* Problem to work on
Output every entry exactly, from the first line to the last.

* Entries provided
○ ○ ○ ○ ○ ○ ○
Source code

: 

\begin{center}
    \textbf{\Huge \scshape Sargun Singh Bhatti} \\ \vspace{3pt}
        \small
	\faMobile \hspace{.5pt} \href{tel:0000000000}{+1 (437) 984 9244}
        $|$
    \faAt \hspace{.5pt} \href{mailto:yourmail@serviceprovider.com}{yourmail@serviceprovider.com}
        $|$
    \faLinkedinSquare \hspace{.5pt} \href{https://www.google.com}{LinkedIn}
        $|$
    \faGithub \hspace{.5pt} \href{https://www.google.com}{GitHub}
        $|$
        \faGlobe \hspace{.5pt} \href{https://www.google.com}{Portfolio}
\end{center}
○ ○ ○ ○ ○ ○ ○
* Result of the task
Source code

: 

\begin{center}
    \textbf{\Huge \scshape Sargun Singh Bhatti} \\ \vspace{3pt}
        \small
	\faMobile \hspace{.5pt} \href{tel:0000000000}{+1 (437) 984 9244}
        $|$
    \faAt \hspace{.5pt} \href{mailto:yourmail@serviceprovider.com}{yourmail@serviceprovider.com}
        $|$
    \faLinkedinSquare \hspace{.5pt} \href{https://www.google.com}{LinkedIn}
        $|$
    \faGithub \hspace{.5pt} \href{https://www.google.com}{GitHub}
        $|$
        \faGlobe \hspace{.5pt} \href{https://www.google.com}{Portfolio}
\end{center}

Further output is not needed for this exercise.